• Exercise
Leaving out the pictures, please retype each record exactly.

Data to process Start Marker

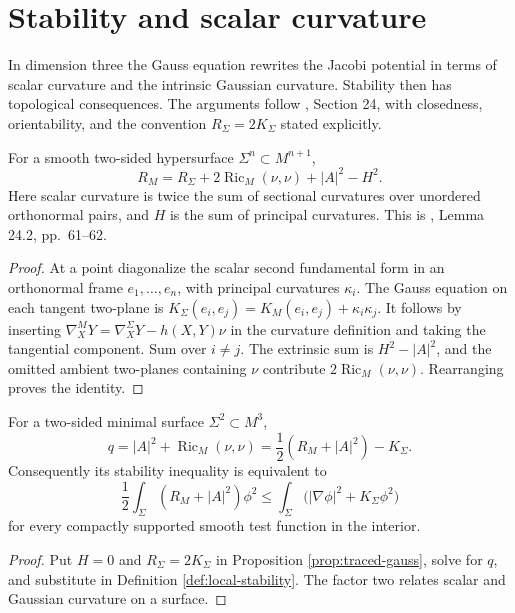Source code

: \chapter{Stability and scalar curvature}\label{sec:stability-scalar-curvature}
In dimension three the Gauss equation rewrites the Jacobi potential in terms of scalar curvature and the intrinsic Gaussian curvature. Stability then has topological consequences. The arguments follow \cite{ChMin}, Section 24, with closedness, orientability, and the convention $R_\Sigma=2K_\Sigma$ stated explicitly.

\begin{proposition}\label{prop:traced-gauss}
For a smooth two-sided hypersurface $\Sigma^n\subset M^{n+1}$,
\[
 R_M=R_\Sigma+2\operatorname{Ric}_M(\nu,\nu)+|A|^2-H^2.
\]
Here scalar curvature is twice the sum of sectional curvatures over unordered orthonormal pairs, and $H$ is the sum of principal curvatures. This is \cite{ChMin}, Lemma 24.2, pp.~61--62.
\end{proposition}
\begin{proof}
At a point diagonalize the scalar second fundamental form in an orthonormal frame $e_1,\ldots,e_n$, with principal curvatures $\kappa_i$. The Gauss equation on each tangent two-plane is
$K_\Sigma(e_i,e_j)=K_M(e_i,e_j)+\kappa_i\kappa_j$.
It follows by inserting $\nabla^M_XY=\nabla^\Sigma_XY-h(X,Y)\nu$ in the curvature definition and taking the tangential component. Sum over $i\ne j$. The extrinsic sum is $H^2-|A|^2$, and the omitted ambient two-planes containing $\nu$ contribute $2\operatorname{Ric}_M(\nu,\nu)$. Rearranging proves the identity.
\end{proof}

\begin{corollary}\label{cor:surface-jacobi-gauss}
For a two-sided minimal surface $\Sigma^2\subset M^3$,
\[
 q=|A|^2+\operatorname{Ric}_M(\nu,\nu)
 =\frac12(R_M+|A|^2)-K_\Sigma.
\]
Consequently its stability inequality is equivalent to
\[
 \frac12\int_\Sigma(R_M+|A|^2)\phi^2
 \leq\int_\Sigma\bigl(|\nabla\phi|^2+K_\Sigma\phi^2\bigr)
\]
for every compactly supported smooth test function in the interior.
\end{corollary}
\begin{proof}
Put $H=0$ and $R_\Sigma=2K_\Sigma$ in Proposition \ref{prop:traced-gauss}, solve for $q$, and substitute in Definition \ref{def:local-stability}. The factor two relates scalar and Gaussian curvature on a surface.
\end{proof}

Data to process End Marker

• Task output
Source code

: \chapter{Stability and scalar curvature}\label{sec:stability-scalar-curvature}
In dimension three the Gauss equation rewrites the Jacobi potential in terms of scalar curvature and the intrinsic Gaussian curvature. Stability then has topological consequences. The arguments follow \cite{ChMin}, Section 24, with closedness, orientability, and the convention $R_\Sigma=2K_\Sigma$ stated explicitly.

\begin{proposition}\label{prop:traced-gauss}
For a smooth two-sided hypersurface $\Sigma^n\subset M^{n+1}$,
\[
 R_M=R_\Sigma+2\operatorname{Ric}_M(\nu,\nu)+|A|^2-H^2.
\]
Here scalar curvature is twice the sum of sectional curvatures over unordered orthonormal pairs, and $H$ is the sum of principal curvatures. This is \cite{ChMin}, Lemma 24.2, pp.~61--62.
\end{proposition}
\begin{proof}
At a point diagonalize the scalar second fundamental form in an orthonormal frame $e_1,\ldots,e_n$, with principal curvatures $\kappa_i$. The Gauss equation on each tangent two-plane is
$K_\Sigma(e_i,e_j)=K_M(e_i,e_j)+\kappa_i\kappa_j$.
It follows by inserting $\nabla^M_XY=\nabla^\Sigma_XY-h(X,Y)\nu$ in the curvature definition and taking the tangential component. Sum over $i\ne j$. The extrinsic sum is $H^2-|A|^2$, and the omitted ambient two-planes containing $\nu$ contribute $2\operatorname{Ric}_M(\nu,\nu)$. Rearranging proves the identity.
\end{proof}

\begin{corollary}\label{cor:surface-jacobi-gauss}
For a two-sided minimal surface $\Sigma^2\subset M^3$,
\[
 q=|A|^2+\operatorname{Ric}_M(\nu,\nu)
 =\frac12(R_M+|A|^2)-K_\Sigma.
\]
Consequently its stability inequality is equivalent to
\[
 \frac12\int_\Sigma(R_M+|A|^2)\phi^2
 \leq\int_\Sigma\bigl(|\nabla\phi|^2+K_\Sigma\phi^2\bigr)
\]
for every compactly supported smooth test function in the interior.
\end{corollary}
\begin{proof}
Put $H=0$ and $R_\Sigma=2K_\Sigma$ in Proposition \ref{prop:traced-gauss}, solve for $q$, and substitute in Definition \ref{def:local-stability}. The factor two relates scalar and Gaussian curvature on a surface.
\end{proof}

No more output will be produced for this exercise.